Lawyers Claim ‘Ritualistic Sacrifice’ In Case Of Dead Teens

Defense attorneys claim the murder of two young girls in Indiana in 2017 was part of a ritual sacrifice by a white supremacist group. Lawyers representing Richard Allen, who is accused of killing 13-year-old Abigail Williams and 14-year-old Liberty German, filed documents saying their client had no involvement with the girls’ deaths and the facts suggest that “Members of a pagan Norse religion, called Odinism, hijacked by white nationalists, ritualistically sacrificed Abigail Williams and Liberty German.”

The defense team said that items at the crime scene support their claims, including sticks around the victims’ bodies spelling out Germanic letters associated with Odinism. They also noted twigs in the dead girls’ hair that “crudely mimicked horns or antlers” and a painting of the letter F in the victims’ blood.

The filing furthermore questions the validity of a search warrant obtained by law enforcement officers who the attorneys claim lied to get the warrant approved. They requested a Franks hearing to ask the court to determine the legality of the search. Finally, the attorneys claim an FBI Behavioral Analysis Unit agreed that crime scene evidence suggested the killings were committed by somebody “involved in Nordic beliefs.” Indiana State Police denied this and said the federal agency made no such declaration.

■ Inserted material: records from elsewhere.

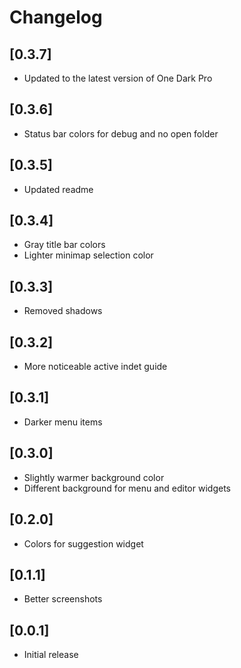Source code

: # Changelog

## [0.3.7]
- Updated to the latest version of One Dark Pro

## [0.3.6]
- Status bar colors for debug and no open folder

## [0.3.5]
- Updated readme

## [0.3.4]
- Gray title bar colors
- Lighter minimap selection color

## [0.3.3]
- Removed shadows

## [0.3.2]
- More noticeable active indet guide

## [0.3.1]
- Darker menu items

## [0.3.0]
- Slightly warmer background color
- Different background for menu and editor widgets

## [0.2.0]
- Colors for suggestion widget

## [0.1.1]
- Better screenshots

## [0.0.1]

- Initial release
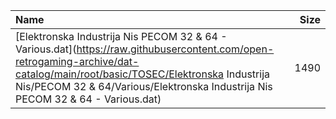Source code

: |Name|Size|
|:---|---:|
|[Elektronska Industrija Nis PECOM 32 & 64 - Various.dat](https://raw.githubusercontent.com/open-retrogaming-archive/dat-catalog/main/root/basic/TOSEC/Elektronska Industrija Nis/PECOM 32 & 64/Various/Elektronska Industrija Nis PECOM 32 & 64 - Various.dat)|1490|
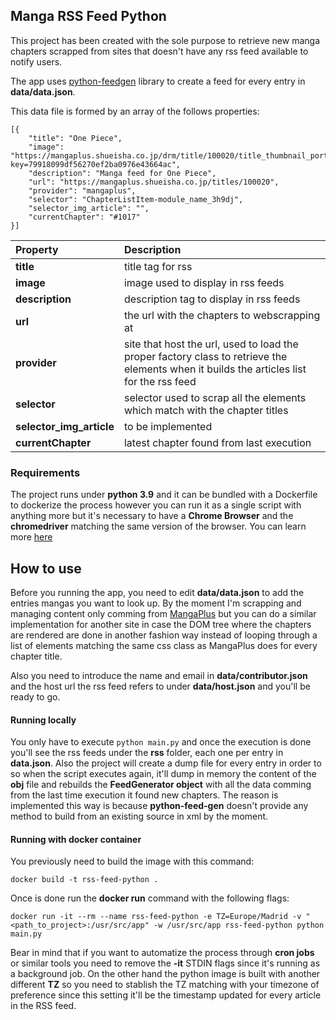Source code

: ## Manga RSS Feed Python

This project has been created with the sole purpose to retrieve new manga chapters scrapped from sites that doesn't have any rss feed available to notify users.

The app uses [python-feedgen](https://feedgen.kiesow.be/) library to create a feed for every entry in **data/data.json**.

This data file is formed by an array of the follows properties:

    [{
        "title": "One Piece",
        "image": "https://mangaplus.shueisha.co.jp/drm/title/100020/title_thumbnail_portrait_list/10711.jpg?key=79918099df56270ef2ba0976e43664ac",
        "description": "Manga feed for One Piece",
        "url": "https://mangaplus.shueisha.co.jp/titles/100020",
        "provider": "mangaplus",
        "selector": "ChapterListItem-module_name_3h9dj",
        "selector_img_article": "",
        "currentChapter": "#1017"
    }]

| Property                 | Description                                                                                                                              |
| :----------------------- | :--------------------------------------------------------------------------------------------------------------------------------------- |
| **title**                | title tag for rss                                                                                                                        |
| **image**                | image used to display in rss feeds                                                                                                       |
| **description**          | description tag to display in rss feeds                                                                                                  |
| **url**                  | the url with the chapters to webscrapping at                                                                                             |
| **provider**             | site that host the url, used to load the proper factory class to retrieve the elements when it builds the articles list for the rss feed |
| **selector**             | selector used to scrap all the elements which match with the chapter titles                                                              |
| **selector_img_article** | to be implemented                                                                                                                        |
| **currentChapter**       | latest chapter found from last execution                                                                                                 |

### Requirements

The project runs under **python 3.9** and it can be bundled with a Dockerfile to dockerize the process however you can run it as a single script with anything more but it's necessary to have a **Chrome Browser** and the **chromedriver** matching the same version of the browser. You can learn more [here](https://chromedriver.chromium.org/)

## How to use

Before you running the app, you need to edit **data/data.json** to add the entries mangas you want to look up. By the moment I'm scrapping and managing content only comming from [MangaPlus](https://mangaplus.shueisha.co.jp/) but you can do a similar implementation for another site in case the DOM tree where the chapters are rendered are done in another fashion way instead of looping through a list of elements matching the same css class as MangaPlus does for every chapter title.

Also you need to introduce the name and email in **data/contributor.json** and the host url the rss feed refers to under **data/host.json** and you'll be ready to go.

#### Running locally

You only have to execute `python main.py` and once the execution is done you'll see the rss feeds under the **rss** folder, each one per entry in **data.json**. Also the project will create a dump file for every entry in order to so when the script executes again, it'll dump in memory the content of the **obj** file and rebuilds the **FeedGenerator object** with all the data comming from the last time execution it found new chapters. The reason is implemented this way is because **python-feed-gen** doesn't provide any method to build from an existing source in xml by the moment.

#### Running with docker container

You previously need to build the image with this command:

`docker build -t rss-feed-python .`

Once is done run the **docker run** command with the following flags:

`docker run -it --rm --name rss-feed-python -e TZ=Europe/Madrid -v "<path_to_project>:/usr/src/app" -w /usr/src/app rss-feed-python python main.py`

Bear in mind that if you want to automatize the process through **cron jobs** or similar tools you need to remove the **-it** STDIN flags since it's running as a background job. On the other hand the python image is built with another different **TZ** so you need to stablish the TZ matching with your timezone of preference since this setting it'll be the timestamp updated for every article in the RSS feed.
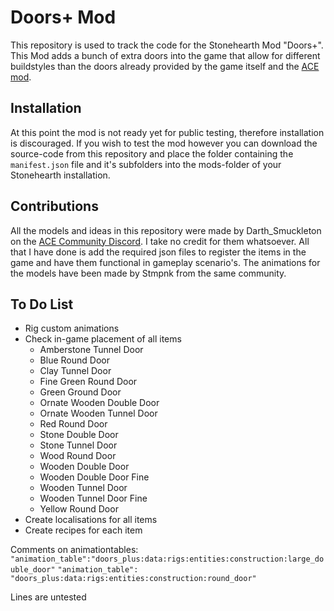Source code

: # Doors+ Mod

This repository is used to track the code for the Stonehearth Mod "Doors+". This Mod adds a bunch of extra doors into the game that allow for different buildstyles than the doors already provided by the game itself and the [ACE mod](https://github.com/StonehearthACE-team/stonehearth_ace).

## Installation

At this point the mod is not ready yet for public testing, therefore installation is discouraged. If you wish to test the mod however you can download the source-code from this repository and place the folder containing the `manifest.json` file and it's subfolders into the mods-folder of your Stonehearth installation.

## Contributions

All the models and ideas in this repository were made by Darth_Smuckleton on the [ACE Community Discord](https://discord.gg/b3wHG34). I take no credit for them whatsoever. All that I have done is add the required json files to register the items in the game and have them functional in gameplay scenario's. The animations for the models have been made by Stmpnk from the same community.

## To Do List

* Rig custom animations
* Check in-game placement of all items
  * Amberstone Tunnel Door
  * Blue Round Door
  * Clay Tunnel Door
  * Fine Green Round Door
  * Green Ground Door
  * Ornate Wooden Double Door
  * Ornate Wooden Tunnel Door
  * Red Round Door
  * Stone Double Door
  * Stone Tunnel Door
  * Wood Round Door
  * Wooden Double Door
  * Wooden Double Door Fine
  * Wooden Tunnel Door
  * Wooden Tunnel Door Fine
  * Yellow Round Door
* Create localisations for all items
* Create recipes for each item

Comments on animationtables:
`"animation_table":"doors_plus:data:rigs:entities:construction:large_double_door"`
`"animation_table": "doors_plus:data:rigs:entities:construction:round_door"`

Lines are untested
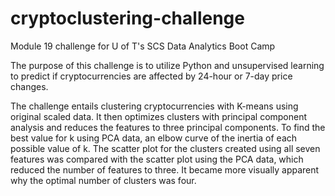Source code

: # cryptoclustering-challenge
Module 19 challenge for U of T's SCS Data Analytics Boot Camp

The purpose of this challenge is to utilize Python and unsupervised learning to predict if cryptocurrencies are affected by 24-hour or 7-day price changes.

The challenge entails clustering cryptocurrencies with K-means using original scaled data. It then optimizes clusters with principal component analysis and reduces the features to three principal components.  To find the best value for k using PCA data, an elbow curve of the inertia of each possible value of k.  The scatter plot for the clusters created using all seven features was compared with the scatter plot using the PCA data, which reduced the number of features to three.  It became more visually apparent why the optimal number of clusters was four. 
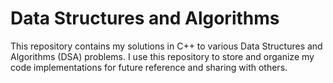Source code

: # Data Structures and Algorithms
This repository contains my solutions in C++ to various Data Structures and Algorithms (DSA) problems. I use this repository to store and organize my code implementations for future reference and sharing with others.
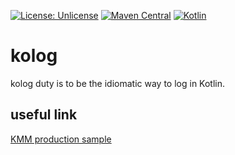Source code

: [![License: Unlicense](https://img.shields.io/github/license/ufoss-org/kolog)](http://unlicense.org/)
[![Maven Central](https://img.shields.io/maven-central/v/org.ufoss.kolog/kolog)](https://search.maven.org/artifact/org.ufoss.kolog/kolog)
[![Kotlin](https://img.shields.io/badge/kotlin-1.5.21-blue.svg?logo=kotlin)](http://kotlinlang.org)

# kolog

kolog duty is to be the idiomatic way to log in Kotlin.

## useful link
[KMM production sample](https://github.com/Kotlin/kmm-production-sample)
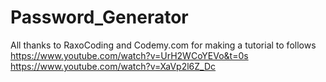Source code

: # Password_Generator
All thanks to RaxoCoding and Codemy.com for making a tutorial to follows
https://www.youtube.com/watch?v=UrH2WCoYEVo&t=0s
https://www.youtube.com/watch?v=XaVp2l6Z_Dc
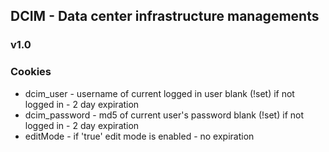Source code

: ## DCIM - Data center infrastructure managements

### v1.0

### Cookies
- dcim_user - username of current logged in user blank (!set) if not logged in - 2 day expiration
- dcim_password - md5 of current user's password blank (!set) if not logged in - 2 day expiration
- editMode - if 'true' edit mode is enabled - no expiration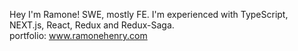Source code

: Hey I'm Ramone! SWE, mostly FE. I'm experienced with TypeScript, NEXT.js, React, Redux and Redux-Saga.  
portfolio: www.ramonehenry.com

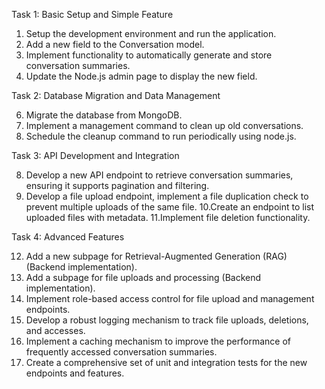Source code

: Task 1: Basic Setup and Simple Feature

1. Setup the development environment and run the application.
2. Add a new field to the Conversation model.
3. Implement functionality to automatically generate and store conversation summaries.
4. Update the Node.js admin page to display the new field.

Task 2: Database Migration and Data Management

6. Migrate the database from MongoDB.
7. Implement a management command to clean up old conversations.
8. Schedule the cleanup command to run periodically using node.js.

Task 3: API Development and Integration

8. Develop a new API endpoint to retrieve conversation summaries, ensuring it supports pagination and filtering.
9. Develop a file upload endpoint, implement a file duplication check to prevent multiple uploads of the same file.
10.Create an endpoint to list uploaded files with metadata.
11.Implement file deletion functionality.

Task 4: Advanced Features

12. Add a new subpage for Retrieval-Augmented Generation (RAG) (Backend implementation).
13. Add a subpage for file uploads and processing (Backend implementation).
14. Implement role-based access control for file upload and management endpoints.
15. Develop a robust logging mechanism to track file uploads, deletions, and accesses.
16. Implement a caching mechanism to improve the performance of frequently accessed conversation summaries.
17. Create a comprehensive set of unit and integration tests for the new endpoints and features.
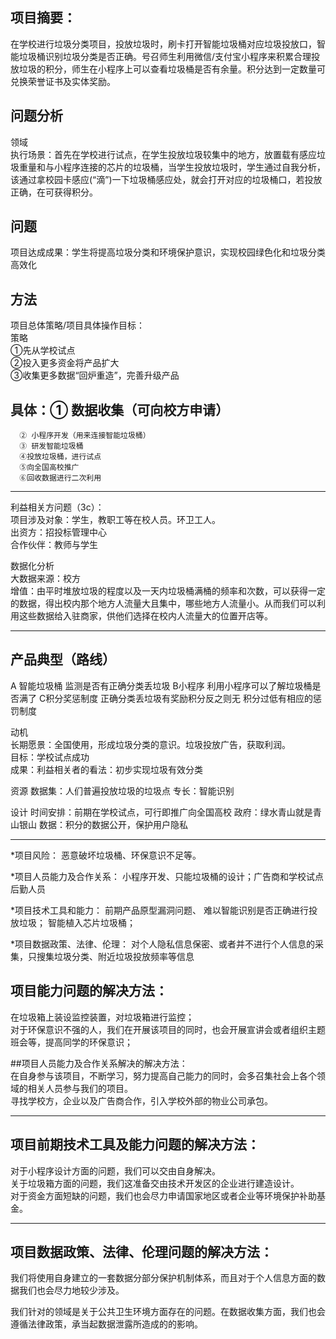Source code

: ## 项目摘要：  
在学校进行垃圾分类项目，投放垃圾时，刷卡打开智能垃圾桶对应垃圾投放口，智能垃圾桶识别垃圾分类是否正确。号召师生利用微信/支付宝小程序来积累合理投放垃圾的积分，师生在小程序上可以查看垃圾桶是否有余量。积分达到一定数量可兑换荣誉证书及实体奖励。

## 问题分析  
领域  
执行场景：首先在学校进行试点，在学生投放垃圾较集中的地方，放置载有感应垃圾重量和与小程序连接的芯片的垃圾桶，当学生投放垃圾时，学生通过自我分析，该通过拿校园卡感应(“滴”)一下垃圾桶感应处，就会打开对应的垃圾桶口，若投放正确，在可获得积分。

## 问题  
项目达成成果：学生将提高垃圾分类和环境保护意识，实现校园绿色化和垃圾分类高效化

## 方法
项目总体策略/项目具体操作目标：  
策略  
①先从学校试点   
②投入更多资金将产品扩大   
③收集更多数据“回炉重造”，完善升级产品  

## 具体：① 数据收集（可向校方申请）  
      ② 小程序开发（用来连接智能垃圾桶）  
      ③ 研发智能垃圾桶  
      ④投放垃圾桶，进行试点  
      ⑤向全国高校推广  
      ⑥回收数据进行二次利用  

****
利益相关方问题（3c）：  
项目涉及对象：学生，教职工等在校人员。环卫工人。  
出资方：招投标管理中心  
合作伙伴：教师与学生  

数据化分析  
大数据来源：校方  
增值：由平时堆放垃圾的程度以及一天内垃圾桶满桶的频率和次数，可以获得一定的数据，得出校内那个地方人流量大且集中，哪些地方人流量小。从而我们可以利用这些数据给入驻商家，供他们选择在校内人流量大的位置开店等。

****
## 产品典型（路线）
A 智能垃圾桶 监测是否有正确分类丢垃圾
B小程序  利用小程序可以了解垃圾桶是否满了
C积分奖惩制度 正确分类丢垃圾有奖励积分反之则无 积分过低有相应的惩罚制度

动机  
长期愿景：全国使用，形成垃圾分类的意识。垃圾投放广告，获取利润。  
目标：学校试点成功  
成果：利益相关者的看法：初步实现垃圾有效分类

资源
数据集：人们普遍投放垃圾的垃圾点
专长：智能识别

设计
时间安排：前期在学校试点，可行即推广向全国高校
政府：绿水青山就是青山银山
数据：积分的数据公开，保护用户隐私

*****
*项目风险：
恶意破坏垃圾桶、环保意识不足等。

*项目人员能力及合作关系：
小程序开发、只能垃圾桶的设计；广告商和学校试点后勤人员

*项目技术工具和能力：
前期产品原型漏洞问题、 难以智能识别是否正确进行投放垃圾；
智能植入芯片垃圾桶；

*项目数据政策、法律、伦理：
对个人隐私信息保密、或者并不进行个人信息的采集，只搜集垃圾分类、附近垃圾投放频率等信息

## 项目能力问题的解决方法：  
在垃圾箱上装设监控装置，对垃圾箱进行监控；  
对于环保意识不强的人，我们在开展该项目的同时，也会开展宣讲会或者组织主题班会等，提高同学的环保意识；  
  
##项目人员能力及合作关系解决的解决方法：  
在自身参与该项目，不断学习，努力提高自己能力的同时，会多召集社会上各个领域的相关人员参与我们的项目。    
寻找学校方，企业以及广告商合作，引入学校外部的物业公司承包。  

***
## 项目前期技术工具及能力问题的解决方法：  
对于小程序设计方面的问题，我们可以交由自身解决。  
关于垃圾箱方面的问题，我们这准备交由技术开发区的企业进行建造设计。  
对于资金方面短缺的问题，我们也会尽力申请国家地区或者企业等环境保护补助基金。  
***
## 项目数据政策、法律、伦理问题的解决方法：  
我们将使用自身建立的一套数据分部分保护机制体系，而且对于个人信息方面的数据我们也会尽力地较少涉及。  

我们针对的领域是关于公共卫生环境方面存在的问题。在数据收集方面，我们也会遵循法律政策，承当起数据泄露所造成的的影响。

“Due to either incompetence or a concerted intentionality, those in charge of the investigation refused to arrest or even properly investigate these obvious suspects,” the filing claimed. It pointed to another potential suspect – a man from Logansport who they say posted images on social media of pagan arrangements resembling those at the crime scene.

Abigail and Liberty – known as Libby – were in eighth grade together at Delphi Community Middle School and went for a walk on the Monon High Bridge trail on February 13, 2017. They had pre-arranged a ride home after their walk but did not turn up to the meeting place. Their bodies were found the following day in a nearby woodland.